O primeiro sentimento
que o filme me passa é a frustração. Cooper, vivido por Matthew McConaughey, é
um ex-piloto da Nasa que devido as atuais condições do mundo, se vê obrigado a
abandonar suas imensas habilidades para se dedicar unicamente em tocar uma
fazenda, para produção de comida.
Essa realidade servia
como grilhões para a mente de Cooper. Seu sogro em um momento lhe diz: “Cooper,
você era bom em algo, e nunca pode usar sua competência para nada”. Seu coração
clamava por algo mais, por um propósito maior, mas sua realidade o prendia de
tal forma que nem mesmo lhe permitia ter uma perspectiva de mudança.

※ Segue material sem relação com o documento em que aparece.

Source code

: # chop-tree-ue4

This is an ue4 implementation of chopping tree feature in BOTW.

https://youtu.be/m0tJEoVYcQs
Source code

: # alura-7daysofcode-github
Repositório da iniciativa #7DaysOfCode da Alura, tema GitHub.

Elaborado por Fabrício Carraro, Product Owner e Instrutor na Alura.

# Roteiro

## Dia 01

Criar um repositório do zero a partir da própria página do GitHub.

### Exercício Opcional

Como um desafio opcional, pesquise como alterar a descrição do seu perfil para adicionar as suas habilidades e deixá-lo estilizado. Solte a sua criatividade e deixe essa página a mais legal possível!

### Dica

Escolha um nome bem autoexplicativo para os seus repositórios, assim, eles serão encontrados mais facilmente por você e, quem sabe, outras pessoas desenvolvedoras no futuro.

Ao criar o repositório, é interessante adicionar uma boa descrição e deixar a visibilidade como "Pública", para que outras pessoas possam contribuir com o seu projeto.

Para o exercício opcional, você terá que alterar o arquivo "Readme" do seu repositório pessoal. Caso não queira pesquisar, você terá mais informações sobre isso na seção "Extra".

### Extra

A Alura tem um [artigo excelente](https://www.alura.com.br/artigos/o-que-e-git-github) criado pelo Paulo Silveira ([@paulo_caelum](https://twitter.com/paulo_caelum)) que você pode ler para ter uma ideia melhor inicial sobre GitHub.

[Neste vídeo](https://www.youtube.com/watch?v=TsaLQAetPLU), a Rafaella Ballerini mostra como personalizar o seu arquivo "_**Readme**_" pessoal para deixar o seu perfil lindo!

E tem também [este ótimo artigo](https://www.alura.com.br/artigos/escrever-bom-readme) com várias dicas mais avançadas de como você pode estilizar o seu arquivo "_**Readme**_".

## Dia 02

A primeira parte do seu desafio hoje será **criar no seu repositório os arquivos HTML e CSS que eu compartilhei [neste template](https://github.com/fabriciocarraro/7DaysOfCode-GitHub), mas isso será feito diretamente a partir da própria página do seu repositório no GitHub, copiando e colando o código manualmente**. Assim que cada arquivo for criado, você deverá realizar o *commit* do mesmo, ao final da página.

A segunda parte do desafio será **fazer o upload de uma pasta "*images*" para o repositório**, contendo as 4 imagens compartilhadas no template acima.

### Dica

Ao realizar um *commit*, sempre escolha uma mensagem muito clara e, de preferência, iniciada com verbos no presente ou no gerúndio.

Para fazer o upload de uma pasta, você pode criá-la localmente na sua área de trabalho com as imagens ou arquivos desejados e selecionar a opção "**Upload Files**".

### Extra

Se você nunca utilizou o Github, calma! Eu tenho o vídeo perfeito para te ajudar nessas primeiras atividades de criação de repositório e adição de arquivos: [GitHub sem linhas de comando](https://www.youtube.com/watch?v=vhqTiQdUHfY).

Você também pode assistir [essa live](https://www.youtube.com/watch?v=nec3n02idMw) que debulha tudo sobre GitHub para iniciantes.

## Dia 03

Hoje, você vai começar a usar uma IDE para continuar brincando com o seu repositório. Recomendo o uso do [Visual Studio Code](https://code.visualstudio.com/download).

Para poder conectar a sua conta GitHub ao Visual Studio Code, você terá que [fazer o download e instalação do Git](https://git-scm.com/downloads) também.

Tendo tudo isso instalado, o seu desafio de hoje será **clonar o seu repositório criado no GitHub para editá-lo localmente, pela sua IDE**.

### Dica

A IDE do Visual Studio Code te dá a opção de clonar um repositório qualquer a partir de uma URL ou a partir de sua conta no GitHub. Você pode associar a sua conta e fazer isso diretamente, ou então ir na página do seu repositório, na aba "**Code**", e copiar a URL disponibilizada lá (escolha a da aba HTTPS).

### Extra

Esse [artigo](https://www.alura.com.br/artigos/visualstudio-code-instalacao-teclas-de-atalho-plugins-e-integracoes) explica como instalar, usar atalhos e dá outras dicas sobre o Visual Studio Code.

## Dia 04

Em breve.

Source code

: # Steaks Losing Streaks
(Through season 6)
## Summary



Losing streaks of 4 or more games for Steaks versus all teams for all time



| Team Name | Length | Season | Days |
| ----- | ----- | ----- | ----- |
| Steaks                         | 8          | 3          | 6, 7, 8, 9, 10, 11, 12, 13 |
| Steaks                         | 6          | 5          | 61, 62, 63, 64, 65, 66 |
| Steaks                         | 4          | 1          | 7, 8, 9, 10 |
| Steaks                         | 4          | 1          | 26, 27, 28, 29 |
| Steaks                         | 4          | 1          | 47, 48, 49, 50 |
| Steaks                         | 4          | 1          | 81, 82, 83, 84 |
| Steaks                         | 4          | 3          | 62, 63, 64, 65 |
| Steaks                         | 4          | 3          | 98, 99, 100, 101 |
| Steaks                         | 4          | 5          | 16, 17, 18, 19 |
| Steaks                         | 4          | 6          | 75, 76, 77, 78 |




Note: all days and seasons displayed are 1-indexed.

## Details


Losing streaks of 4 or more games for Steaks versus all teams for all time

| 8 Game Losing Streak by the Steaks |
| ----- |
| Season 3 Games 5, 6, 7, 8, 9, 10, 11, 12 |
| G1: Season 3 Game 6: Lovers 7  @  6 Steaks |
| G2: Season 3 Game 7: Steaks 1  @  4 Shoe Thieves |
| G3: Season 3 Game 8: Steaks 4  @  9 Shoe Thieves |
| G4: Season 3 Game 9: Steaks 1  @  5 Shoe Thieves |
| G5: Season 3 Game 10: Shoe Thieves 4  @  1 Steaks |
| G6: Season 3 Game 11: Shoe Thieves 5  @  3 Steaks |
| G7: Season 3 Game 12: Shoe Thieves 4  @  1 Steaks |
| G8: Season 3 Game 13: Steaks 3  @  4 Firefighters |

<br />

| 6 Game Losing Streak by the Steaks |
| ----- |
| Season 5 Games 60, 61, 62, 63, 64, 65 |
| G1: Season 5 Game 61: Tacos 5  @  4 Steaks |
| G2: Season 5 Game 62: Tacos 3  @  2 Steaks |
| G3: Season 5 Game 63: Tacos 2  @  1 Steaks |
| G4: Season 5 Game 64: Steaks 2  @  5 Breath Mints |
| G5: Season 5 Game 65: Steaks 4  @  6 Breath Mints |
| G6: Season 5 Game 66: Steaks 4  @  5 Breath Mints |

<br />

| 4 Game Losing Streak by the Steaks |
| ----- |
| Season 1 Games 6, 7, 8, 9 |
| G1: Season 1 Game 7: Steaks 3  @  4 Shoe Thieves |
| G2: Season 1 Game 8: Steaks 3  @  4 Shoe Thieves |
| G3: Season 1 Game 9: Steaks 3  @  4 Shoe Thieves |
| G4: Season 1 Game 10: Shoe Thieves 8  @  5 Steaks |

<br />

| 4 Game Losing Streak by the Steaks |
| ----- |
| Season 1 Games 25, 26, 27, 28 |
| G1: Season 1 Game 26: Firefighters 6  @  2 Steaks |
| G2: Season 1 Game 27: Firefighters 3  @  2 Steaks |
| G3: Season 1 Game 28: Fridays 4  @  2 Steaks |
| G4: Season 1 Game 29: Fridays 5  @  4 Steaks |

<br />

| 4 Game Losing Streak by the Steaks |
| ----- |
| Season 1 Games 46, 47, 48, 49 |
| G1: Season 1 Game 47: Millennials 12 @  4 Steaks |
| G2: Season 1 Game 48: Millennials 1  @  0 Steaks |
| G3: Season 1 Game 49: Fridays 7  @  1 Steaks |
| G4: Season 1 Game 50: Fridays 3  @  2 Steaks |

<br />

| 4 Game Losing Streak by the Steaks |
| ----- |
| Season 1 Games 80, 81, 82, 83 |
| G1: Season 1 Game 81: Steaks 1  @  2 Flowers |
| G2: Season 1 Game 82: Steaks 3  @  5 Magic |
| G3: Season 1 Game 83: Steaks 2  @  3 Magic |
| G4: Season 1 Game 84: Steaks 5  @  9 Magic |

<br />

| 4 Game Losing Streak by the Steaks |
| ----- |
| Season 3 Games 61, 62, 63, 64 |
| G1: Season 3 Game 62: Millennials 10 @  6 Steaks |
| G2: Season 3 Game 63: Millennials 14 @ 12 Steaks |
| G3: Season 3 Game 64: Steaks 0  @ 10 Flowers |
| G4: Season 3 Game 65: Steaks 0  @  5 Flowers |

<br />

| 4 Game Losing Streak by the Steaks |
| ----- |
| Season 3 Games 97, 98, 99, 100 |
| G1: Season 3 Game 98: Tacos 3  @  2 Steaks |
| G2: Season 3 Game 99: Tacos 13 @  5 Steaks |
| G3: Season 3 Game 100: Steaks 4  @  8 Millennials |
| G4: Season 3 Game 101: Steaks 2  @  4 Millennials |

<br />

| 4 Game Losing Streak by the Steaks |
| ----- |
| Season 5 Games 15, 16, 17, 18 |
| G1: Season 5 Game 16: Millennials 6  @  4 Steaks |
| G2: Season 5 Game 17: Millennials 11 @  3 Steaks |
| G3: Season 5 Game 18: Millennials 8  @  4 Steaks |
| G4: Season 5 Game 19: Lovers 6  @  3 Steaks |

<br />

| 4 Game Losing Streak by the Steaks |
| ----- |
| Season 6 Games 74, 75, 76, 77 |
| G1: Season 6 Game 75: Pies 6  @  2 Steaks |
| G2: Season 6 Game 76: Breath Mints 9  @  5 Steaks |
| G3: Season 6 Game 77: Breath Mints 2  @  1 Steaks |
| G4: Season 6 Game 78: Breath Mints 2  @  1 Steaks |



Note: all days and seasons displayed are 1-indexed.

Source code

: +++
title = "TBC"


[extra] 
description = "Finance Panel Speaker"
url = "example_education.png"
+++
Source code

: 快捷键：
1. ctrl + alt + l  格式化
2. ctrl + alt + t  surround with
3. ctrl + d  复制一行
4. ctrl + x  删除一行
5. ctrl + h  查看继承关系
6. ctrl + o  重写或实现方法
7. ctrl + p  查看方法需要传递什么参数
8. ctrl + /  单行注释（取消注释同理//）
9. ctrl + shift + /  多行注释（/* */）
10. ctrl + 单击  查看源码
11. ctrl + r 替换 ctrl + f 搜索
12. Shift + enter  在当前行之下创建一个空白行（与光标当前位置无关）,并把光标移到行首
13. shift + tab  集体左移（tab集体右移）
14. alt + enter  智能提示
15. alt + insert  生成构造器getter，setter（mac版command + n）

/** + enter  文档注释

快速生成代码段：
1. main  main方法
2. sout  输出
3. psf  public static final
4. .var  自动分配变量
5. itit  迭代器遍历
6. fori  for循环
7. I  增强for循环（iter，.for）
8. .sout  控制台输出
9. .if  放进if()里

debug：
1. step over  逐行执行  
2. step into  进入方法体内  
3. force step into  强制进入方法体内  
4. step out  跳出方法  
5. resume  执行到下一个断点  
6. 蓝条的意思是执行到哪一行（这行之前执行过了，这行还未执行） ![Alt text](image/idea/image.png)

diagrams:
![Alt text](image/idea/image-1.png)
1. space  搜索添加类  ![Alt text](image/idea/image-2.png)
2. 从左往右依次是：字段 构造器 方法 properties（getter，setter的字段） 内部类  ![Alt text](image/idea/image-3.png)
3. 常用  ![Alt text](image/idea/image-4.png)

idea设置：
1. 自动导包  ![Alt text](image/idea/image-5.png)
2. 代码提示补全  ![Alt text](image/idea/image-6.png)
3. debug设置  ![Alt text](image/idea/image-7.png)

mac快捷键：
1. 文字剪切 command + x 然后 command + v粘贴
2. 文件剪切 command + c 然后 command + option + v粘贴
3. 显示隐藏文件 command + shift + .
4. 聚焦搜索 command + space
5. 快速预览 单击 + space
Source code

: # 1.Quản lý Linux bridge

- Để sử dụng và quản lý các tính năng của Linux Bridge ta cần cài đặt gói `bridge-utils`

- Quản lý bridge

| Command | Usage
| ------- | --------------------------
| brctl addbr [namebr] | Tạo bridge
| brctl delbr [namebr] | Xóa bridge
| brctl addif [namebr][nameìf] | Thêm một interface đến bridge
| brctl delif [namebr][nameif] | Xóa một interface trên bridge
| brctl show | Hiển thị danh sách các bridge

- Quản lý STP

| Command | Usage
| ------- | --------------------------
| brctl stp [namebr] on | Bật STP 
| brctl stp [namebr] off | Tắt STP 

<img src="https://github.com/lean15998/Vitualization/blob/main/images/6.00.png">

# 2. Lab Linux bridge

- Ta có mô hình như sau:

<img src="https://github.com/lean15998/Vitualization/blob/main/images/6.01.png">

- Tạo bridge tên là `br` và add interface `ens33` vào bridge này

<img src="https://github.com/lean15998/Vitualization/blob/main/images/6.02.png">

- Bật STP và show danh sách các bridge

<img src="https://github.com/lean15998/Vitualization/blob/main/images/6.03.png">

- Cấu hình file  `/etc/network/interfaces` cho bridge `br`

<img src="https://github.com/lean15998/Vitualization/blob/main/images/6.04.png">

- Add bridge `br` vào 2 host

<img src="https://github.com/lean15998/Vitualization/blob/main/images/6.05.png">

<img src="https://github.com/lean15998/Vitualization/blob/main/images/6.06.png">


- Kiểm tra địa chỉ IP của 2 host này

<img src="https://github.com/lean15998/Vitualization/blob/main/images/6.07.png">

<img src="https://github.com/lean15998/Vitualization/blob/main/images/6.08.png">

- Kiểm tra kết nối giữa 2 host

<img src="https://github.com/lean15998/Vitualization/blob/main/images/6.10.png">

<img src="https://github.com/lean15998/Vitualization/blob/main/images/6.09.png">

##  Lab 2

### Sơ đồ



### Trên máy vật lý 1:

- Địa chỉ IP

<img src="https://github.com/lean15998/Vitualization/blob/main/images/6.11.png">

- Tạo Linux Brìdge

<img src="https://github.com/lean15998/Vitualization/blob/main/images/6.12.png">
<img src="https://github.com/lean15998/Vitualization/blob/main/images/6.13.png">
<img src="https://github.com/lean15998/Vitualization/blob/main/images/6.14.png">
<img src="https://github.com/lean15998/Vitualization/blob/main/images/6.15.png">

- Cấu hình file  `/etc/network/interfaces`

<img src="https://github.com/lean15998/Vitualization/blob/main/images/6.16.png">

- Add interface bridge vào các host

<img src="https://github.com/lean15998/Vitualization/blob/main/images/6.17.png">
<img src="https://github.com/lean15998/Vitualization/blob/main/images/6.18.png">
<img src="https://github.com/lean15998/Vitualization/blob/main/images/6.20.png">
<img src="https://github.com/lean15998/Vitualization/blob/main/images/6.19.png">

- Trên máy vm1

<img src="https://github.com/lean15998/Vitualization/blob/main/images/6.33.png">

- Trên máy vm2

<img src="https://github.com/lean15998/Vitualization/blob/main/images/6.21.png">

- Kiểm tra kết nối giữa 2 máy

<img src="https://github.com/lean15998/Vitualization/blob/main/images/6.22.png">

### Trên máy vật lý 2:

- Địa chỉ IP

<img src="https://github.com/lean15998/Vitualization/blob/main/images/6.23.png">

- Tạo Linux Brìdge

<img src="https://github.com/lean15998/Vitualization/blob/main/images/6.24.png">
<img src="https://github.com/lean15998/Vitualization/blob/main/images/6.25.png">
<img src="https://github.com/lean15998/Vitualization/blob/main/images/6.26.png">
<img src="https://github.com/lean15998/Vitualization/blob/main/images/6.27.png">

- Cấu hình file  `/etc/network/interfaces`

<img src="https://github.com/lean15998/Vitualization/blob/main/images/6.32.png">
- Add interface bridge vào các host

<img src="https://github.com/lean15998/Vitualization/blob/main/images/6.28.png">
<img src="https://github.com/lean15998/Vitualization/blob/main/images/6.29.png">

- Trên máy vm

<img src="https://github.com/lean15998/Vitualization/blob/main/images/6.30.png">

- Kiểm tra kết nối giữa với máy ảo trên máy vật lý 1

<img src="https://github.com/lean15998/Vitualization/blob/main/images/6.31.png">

Quantas vezes eu já não senti isso? Muitas noites, com a cabeça escorada no vidro de um ônibus, voltando do trabalho, meu coração queimava por esse desejo. Queremos algo mais, algo maior, diferente da realidade em que vivemos. Mas a correria do dia a dia serve como correntes, as vezes tão bem fixadas em nós que não enxergamos alternativas, nem formas de alterar o que nos deixa infeliz.
Mas o filme
nunca assume um tom definitivo de pessimismo. A trilha está sempre lá, nos lembrando
que sempre valerá a pena continuar sonhando, mesmo que a situação seja um tanto
desesperadora. A trilha tem muito dessa sensação, quase como uma convocação
para uma grande aventura, embora ela também traga um sentimento de solidão
muito profundos. As vezes é quase como se ela nos conduzisse ao espaço
profundo, nos fazendo mergulhar no completo abandono das estrelas, encarando
nossa própria insignificância.
Em um determinado
momento, Cooper se depara com um escape de toda a frustração que ele carrega. Um
drone perdido sobrevoa acima dele, o compelindo a imediatamente parar tudo que
está fazendo e se lançar em uma perseguição desenfreada.
E essa cena!
Sei que ela é bem piegas, mas eu a acho maravilhosa! O carro cortando pela
plantação, o drone distante, a música tocando, o brilho nos olhos de Cooper...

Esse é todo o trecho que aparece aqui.